### Data in this exercise
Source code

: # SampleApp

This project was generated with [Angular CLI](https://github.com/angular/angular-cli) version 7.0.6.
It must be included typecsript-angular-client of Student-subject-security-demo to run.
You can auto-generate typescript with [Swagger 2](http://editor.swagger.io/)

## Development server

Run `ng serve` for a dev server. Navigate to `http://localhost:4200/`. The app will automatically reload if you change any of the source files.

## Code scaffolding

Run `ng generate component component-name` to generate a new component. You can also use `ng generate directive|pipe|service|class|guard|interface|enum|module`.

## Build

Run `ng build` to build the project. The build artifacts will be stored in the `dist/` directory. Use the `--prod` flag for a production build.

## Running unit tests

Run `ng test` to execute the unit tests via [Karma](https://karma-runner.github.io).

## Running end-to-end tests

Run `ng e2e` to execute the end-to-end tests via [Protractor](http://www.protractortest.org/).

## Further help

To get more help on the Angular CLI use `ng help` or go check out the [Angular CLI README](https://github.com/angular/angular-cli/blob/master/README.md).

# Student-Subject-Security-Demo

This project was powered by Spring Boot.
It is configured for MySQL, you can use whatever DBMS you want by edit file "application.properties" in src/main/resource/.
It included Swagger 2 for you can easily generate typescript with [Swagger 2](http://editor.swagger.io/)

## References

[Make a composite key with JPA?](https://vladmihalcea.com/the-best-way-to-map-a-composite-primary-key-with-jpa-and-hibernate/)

--

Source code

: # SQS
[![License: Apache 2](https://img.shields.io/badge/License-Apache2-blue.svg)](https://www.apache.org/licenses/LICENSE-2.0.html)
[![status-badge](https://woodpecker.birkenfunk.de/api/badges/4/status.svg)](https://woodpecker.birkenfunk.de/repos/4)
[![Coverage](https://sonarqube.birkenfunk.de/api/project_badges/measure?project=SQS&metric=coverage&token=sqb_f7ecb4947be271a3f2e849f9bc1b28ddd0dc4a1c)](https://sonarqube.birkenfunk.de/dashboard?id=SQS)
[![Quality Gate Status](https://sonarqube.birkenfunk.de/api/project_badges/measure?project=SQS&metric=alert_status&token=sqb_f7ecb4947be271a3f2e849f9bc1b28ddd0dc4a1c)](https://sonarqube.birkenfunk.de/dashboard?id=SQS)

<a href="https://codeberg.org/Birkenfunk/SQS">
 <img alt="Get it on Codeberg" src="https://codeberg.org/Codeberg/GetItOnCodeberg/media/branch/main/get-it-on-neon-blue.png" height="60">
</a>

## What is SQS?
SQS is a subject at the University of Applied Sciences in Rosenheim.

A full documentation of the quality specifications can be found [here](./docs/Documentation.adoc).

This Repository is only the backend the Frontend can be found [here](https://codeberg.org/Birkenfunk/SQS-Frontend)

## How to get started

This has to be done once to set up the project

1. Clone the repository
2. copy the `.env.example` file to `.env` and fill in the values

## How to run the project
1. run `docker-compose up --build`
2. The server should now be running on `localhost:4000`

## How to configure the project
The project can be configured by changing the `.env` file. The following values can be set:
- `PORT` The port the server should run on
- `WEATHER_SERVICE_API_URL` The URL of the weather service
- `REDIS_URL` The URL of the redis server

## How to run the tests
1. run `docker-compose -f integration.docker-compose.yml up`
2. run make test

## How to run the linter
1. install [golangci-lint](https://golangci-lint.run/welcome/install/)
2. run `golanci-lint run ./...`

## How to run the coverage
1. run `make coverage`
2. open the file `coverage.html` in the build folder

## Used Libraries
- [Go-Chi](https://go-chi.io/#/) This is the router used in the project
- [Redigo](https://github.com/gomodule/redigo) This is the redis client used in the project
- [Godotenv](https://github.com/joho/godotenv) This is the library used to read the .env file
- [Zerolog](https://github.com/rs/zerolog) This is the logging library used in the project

--

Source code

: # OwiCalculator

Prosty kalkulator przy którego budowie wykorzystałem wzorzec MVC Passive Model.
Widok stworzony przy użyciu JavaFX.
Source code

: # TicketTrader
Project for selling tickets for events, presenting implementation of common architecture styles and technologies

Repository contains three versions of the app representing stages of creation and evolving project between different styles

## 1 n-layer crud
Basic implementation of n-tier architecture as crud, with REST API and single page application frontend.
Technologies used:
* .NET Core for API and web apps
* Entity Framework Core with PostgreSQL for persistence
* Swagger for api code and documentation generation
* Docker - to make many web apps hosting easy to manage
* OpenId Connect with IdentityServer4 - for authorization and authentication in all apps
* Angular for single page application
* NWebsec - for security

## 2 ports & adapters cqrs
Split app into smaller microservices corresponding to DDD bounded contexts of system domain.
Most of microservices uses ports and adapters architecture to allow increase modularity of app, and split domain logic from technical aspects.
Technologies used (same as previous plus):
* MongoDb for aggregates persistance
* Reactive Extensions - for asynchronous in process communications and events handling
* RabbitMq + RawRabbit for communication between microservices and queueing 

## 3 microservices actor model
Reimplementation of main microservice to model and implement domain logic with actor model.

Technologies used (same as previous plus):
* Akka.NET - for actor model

### Goal of the exercise
Look above for the line holding "Split app into" and the line holding "for actor model", then output exactly those two lines and every line between them, nothing more.

### Answer for the task
Split app into smaller microservices corresponding to DDD bounded contexts of system domain.
Most of microservices uses ports and adapters architecture to allow increase modularity of app, and split domain logic from technical aspects.
Technologies used (same as previous plus):
* MongoDb for aggregates persistance
* Reactive Extensions - for asynchronous in process communications and events handling
* RabbitMq + RawRabbit for communication between microservices and queueing 

## 3 microservices actor model
Reimplementation of main microservice to model and implement domain logic with actor model.

Technologies used (same as previous plus):
* Akka.NET - for actor model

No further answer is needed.